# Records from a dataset
——

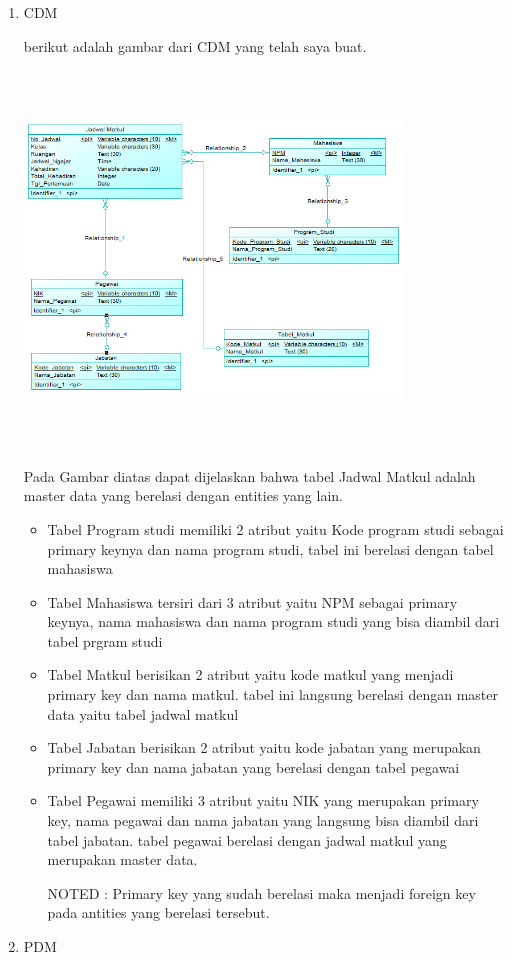 \documentclass[12pt]{article}
\begin{document}
\begin{enumerate}
 \item CDM


berikut adalah gambar dari CDM yang telah saya buat.
\begin{center}
\includegraphics[width=10cm, height=10cm]{CDM.png}
\end{center}

Pada Gambar diatas dapat dijelaskan bahwa tabel Jadwal Matkul adalah master data yang berelasi dengan entities yang lain.
\begin{itemize}
  \item Tabel Program studi memiliki 2 atribut yaitu Kode program studi sebagai primary keynya dan nama program studi, tabel ini berelasi dengan tabel mahasiswa
  \item Tabel Mahasiswa tersiri dari 3 atribut yaitu NPM sebagai primary keynya, nama mahasiswa dan nama program studi yang bisa diambil dari tabel prgram studi
  \item Tabel Matkul berisikan 2 atribut yaitu kode matkul yang menjadi primary key dan nama matkul. tabel ini langsung berelasi dengan master data yaitu tabel jadwal matkul
  \item Tabel Jabatan berisikan 2 atribut yaitu kode jabatan yang merupakan primary key dan nama jabatan yang berelasi dengan tabel pegawai
  \item Tabel Pegawai memiliki 3 atribut yaitu NIK yang merupakan primary key, nama pegawai dan nama jabatan yang langsung bisa diambil dari tabel jabatan. tabel pegawai berelasi dengan jadwal matkul yang merupakan master data.
  
  NOTED : Primary key yang sudah berelasi maka menjadi foreign key pada antities yang berelasi tersebut.
        \hspace*{3cm}
\end{itemize} 
        

 \item PDM
\end{enumerate} 
        
\end{document}
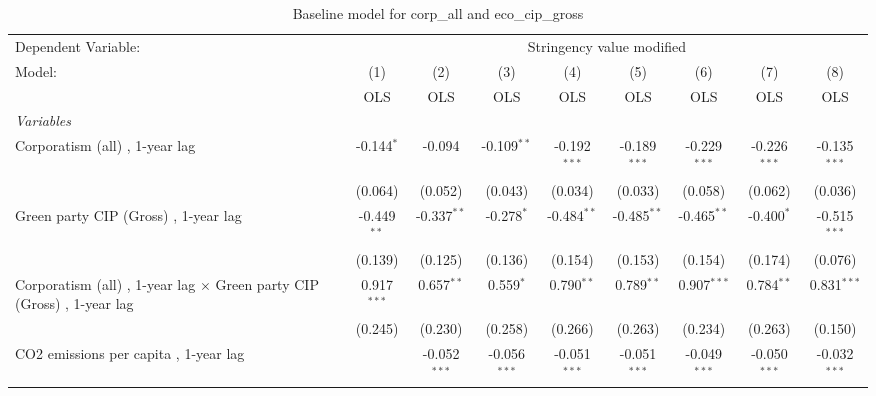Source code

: 
\begin{table}[htbp]
   \caption{Baseline model for corp\_all and eco\_cip\_gross}
   \centering
   \begin{tabular}{lcccccccc}
      \toprule
      Dependent Variable: & \multicolumn{8}{c}{Stringency value modified}\\
      Model:                                                                        & (1)           & (2)            & (3)            & (4)            & (5)            & (6)            & (7)            & (8)\\  
                                                                                    &  OLS          & OLS            & OLS            & OLS            & OLS            & OLS            & OLS            & OLS\\  
      \midrule
      \emph{Variables}\\
      Corporatism (all) , 1-year lag                                                & -0.144$^{*}$  & -0.094         & -0.109$^{**}$  & -0.192$^{***}$ & -0.189$^{***}$ & -0.229$^{***}$ & -0.226$^{***}$ & -0.135$^{***}$\\   
                                                                                    & (0.064)       & (0.052)        & (0.043)        & (0.034)        & (0.033)        & (0.058)        & (0.062)        & (0.036)\\   
      Green party CIP (Gross) , 1-year lag                                          & -0.449$^{**}$ & -0.337$^{**}$  & -0.278$^{*}$   & -0.484$^{**}$  & -0.485$^{**}$  & -0.465$^{**}$  & -0.400$^{*}$   & -0.515$^{***}$\\   
                                                                                    & (0.139)       & (0.125)        & (0.136)        & (0.154)        & (0.153)        & (0.154)        & (0.174)        & (0.076)\\   
      Corporatism (all) , 1-year lag $\times$ Green party CIP (Gross) , 1-year lag  & 0.917$^{***}$ & 0.657$^{**}$   & 0.559$^{*}$    & 0.790$^{**}$   & 0.789$^{**}$   & 0.907$^{***}$  & 0.784$^{**}$   & 0.831$^{***}$\\   
                                                                                    & (0.245)       & (0.230)        & (0.258)        & (0.266)        & (0.263)        & (0.234)        & (0.263)        & (0.150)\\   
      CO2 emissions per capita , 1-year lag                                         &               & -0.052$^{***}$ & -0.056$^{***}$ & -0.051$^{***}$ & -0.051$^{***}$ & -0.049$^{***}$ & -0.050$^{***}$ & -0.032$^{***}$\\   

\end{tabular}
\end{table}

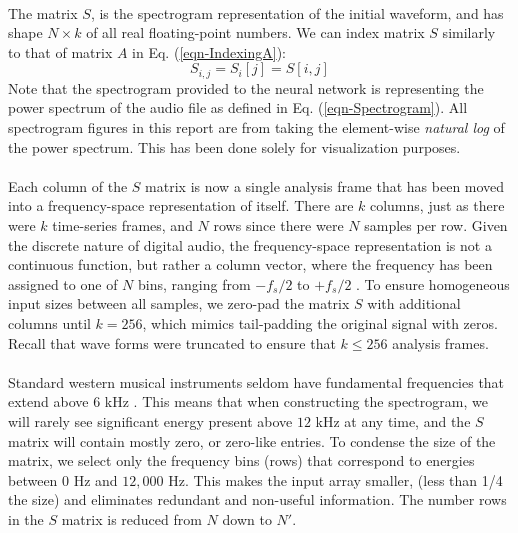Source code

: \documentclass[12pt,letterpaper]{article}
\begin{document}
\paragraph*{}The matrix $S$, is the spectrogram representation of the initial waveform, and has shape $N \times k$ of all real floating-point numbers. We can index matrix $S$ similarly to that of matrix $A$ in Eq. (\ref{eqn-IndexingA}):
\begin{equation}
\label{eqn-IndexingS}
S_{i,j} = S_i[j] = S[i,j]
\end{equation}
Note that the spectrogram provided to the neural network is representing the power spectrum of the audio file as defined in Eq. (\ref{eqn-Spectrogram}). All spectrogram figures in this report are from taking the element-wise \textit{natural log} of the power spectrum. This has been done solely for visualization purposes.

\paragraph*{}Each column of the $S$ matrix is now a single analysis frame that has been moved into a frequency-space representation of itself. There are $k$ columns, just as there were $k$ time-series frames, and $N$ rows since there were $N$ samples per row. Given the discrete nature of digital audio, the frequency-space representation is not a continuous function, but rather a column vector, where the frequency has been assigned to one of $N$ bins, ranging from $-f_s / 2$ to $+f_s/2$ \cite{Short,Peatross}. To ensure homogeneous input sizes between all samples, we zero-pad the matrix $S$ with additional columns until $k = 256$, which mimics tail-padding the original signal with zeros. Recall that wave forms were truncated to ensure that $k \leq 256$ analysis frames.

\paragraph*{}Standard western musical instruments seldom have fundamental frequencies that extend above $6$ kHz \cite{Olson,Virtanen,White}. This means that when constructing the spectrogram, we will rarely see significant energy present above $12$ kHz at any time, and the $S$ matrix will contain mostly zero, or zero-like entries. To condense the size of the matrix, we select only the frequency bins (rows) that correspond to energies between $0$ Hz and $12,000$ Hz. This makes the input array smaller, (less than 1/4 the size) and eliminates redundant and non-useful information. The number rows in the $S$ matrix is reduced from $N$ down to $N'$. 
\end{document}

——

# Problem details
Repeat each line of the records above exactly, but do not copy the pictures.

# Answer to this exercise
 \documentclass[12pt]{article}
\begin{document}
\begin{enumerate}
 \item CDM


berikut adalah gambar dari CDM yang telah saya buat.
\begin{center}
\includegraphics[width=10cm, height=10cm]{CDM.png}
\end{center}

Pada Gambar diatas dapat dijelaskan bahwa tabel Jadwal Matkul adalah master data yang berelasi dengan entities yang lain.
\begin{itemize}
  \item Tabel Program studi memiliki 2 atribut yaitu Kode program studi sebagai primary keynya dan nama program studi, tabel ini berelasi dengan tabel mahasiswa
  \item Tabel Mahasiswa tersiri dari 3 atribut yaitu NPM sebagai primary keynya, nama mahasiswa dan nama program studi yang bisa diambil dari tabel prgram studi
  \item Tabel Matkul berisikan 2 atribut yaitu kode matkul yang menjadi primary key dan nama matkul. tabel ini langsung berelasi dengan master data yaitu tabel jadwal matkul
  \item Tabel Jabatan berisikan 2 atribut yaitu kode jabatan yang merupakan primary key dan nama jabatan yang berelasi dengan tabel pegawai
  \item Tabel Pegawai memiliki 3 atribut yaitu NIK yang merupakan primary key, nama pegawai dan nama jabatan yang langsung bisa diambil dari tabel jabatan. tabel pegawai berelasi dengan jadwal matkul yang merupakan master data.
  
  NOTED : Primary key yang sudah berelasi maka menjadi foreign key pada antities yang berelasi tersebut.
        \hspace*{3cm}
\end{itemize} 
        

 \item PDM
\end{enumerate} 
        
\end{document}
Source code

: 
\begin{table}[htbp]
   \caption{Baseline model for corp\_all and eco\_cip\_gross}
   \centering
   \begin{tabular}{lcccccccc}
      \toprule
      Dependent Variable: & \multicolumn{8}{c}{Stringency value modified}\\
      Model:                                                                        & (1)           & (2)            & (3)            & (4)            & (5)            & (6)            & (7)            & (8)\\  
                                                                                    &  OLS          & OLS            & OLS            & OLS            & OLS            & OLS            & OLS            & OLS\\  
      \midrule
      \emph{Variables}\\
      Corporatism (all) , 1-year lag                                                & -0.144$^{*}$  & -0.094         & -0.109$^{**}$  & -0.192$^{***}$ & -0.189$^{***}$ & -0.229$^{***}$ & -0.226$^{***}$ & -0.135$^{***}$\\   
                                                                                    & (0.064)       & (0.052)        & (0.043)        & (0.034)        & (0.033)        & (0.058)        & (0.062)        & (0.036)\\   
      Green party CIP (Gross) , 1-year lag                                          & -0.449$^{**}$ & -0.337$^{**}$  & -0.278$^{*}$   & -0.484$^{**}$  & -0.485$^{**}$  & -0.465$^{**}$  & -0.400$^{*}$   & -0.515$^{***}$\\   
                                                                                    & (0.139)       & (0.125)        & (0.136)        & (0.154)        & (0.153)        & (0.154)        & (0.174)        & (0.076)\\   
      Corporatism (all) , 1-year lag $\times$ Green party CIP (Gross) , 1-year lag  & 0.917$^{***}$ & 0.657$^{**}$   & 0.559$^{*}$    & 0.790$^{**}$   & 0.789$^{**}$   & 0.907$^{***}$  & 0.784$^{**}$   & 0.831$^{***}$\\   
                                                                                    & (0.245)       & (0.230)        & (0.258)        & (0.266)        & (0.263)        & (0.234)        & (0.263)        & (0.150)\\   
      CO2 emissions per capita , 1-year lag                                         &               & -0.052$^{***}$ & -0.056$^{***}$ & -0.051$^{***}$ & -0.051$^{***}$ & -0.049$^{***}$ & -0.050$^{***}$ & -0.032$^{***}$\\   

\end{tabular}
\end{table}

Source code

: \documentclass[12pt,letterpaper]{article}
\begin{document}
\paragraph*{}The matrix $S$, is the spectrogram representation of the initial waveform, and has shape $N \times k$ of all real floating-point numbers. We can index matrix $S$ similarly to that of matrix $A$ in Eq. (\ref{eqn-IndexingA}):
\begin{equation}
\label{eqn-IndexingS}
S_{i,j} = S_i[j] = S[i,j]
\end{equation}
Note that the spectrogram provided to the neural network is representing the power spectrum of the audio file as defined in Eq. (\ref{eqn-Spectrogram}). All spectrogram figures in this report are from taking the element-wise \textit{natural log} of the power spectrum. This has been done solely for visualization purposes.

\paragraph*{}Each column of the $S$ matrix is now a single analysis frame that has been moved into a frequency-space representation of itself. There are $k$ columns, just as there were $k$ time-series frames, and $N$ rows since there were $N$ samples per row. Given the discrete nature of digital audio, the frequency-space representation is not a continuous function, but rather a column vector, where the frequency has been assigned to one of $N$ bins, ranging from $-f_s / 2$ to $+f_s/2$ \cite{Short,Peatross}. To ensure homogeneous input sizes between all samples, we zero-pad the matrix $S$ with additional columns until $k = 256$, which mimics tail-padding the original signal with zeros. Recall that wave forms were truncated to ensure that $k \leq 256$ analysis frames.

\paragraph*{}Standard western musical instruments seldom have fundamental frequencies that extend above $6$ kHz \cite{Olson,Virtanen,White}. This means that when constructing the spectrogram, we will rarely see significant energy present above $12$ kHz at any time, and the $S$ matrix will contain mostly zero, or zero-like entries. To condense the size of the matrix, we select only the frequency bins (rows) that correspond to energies between $0$ Hz and $12,000$ Hz. This makes the input array smaller, (less than 1/4 the size) and eliminates redundant and non-useful information. The number rows in the $S$ matrix is reduced from $N$ down to $N'$. 
\end{document}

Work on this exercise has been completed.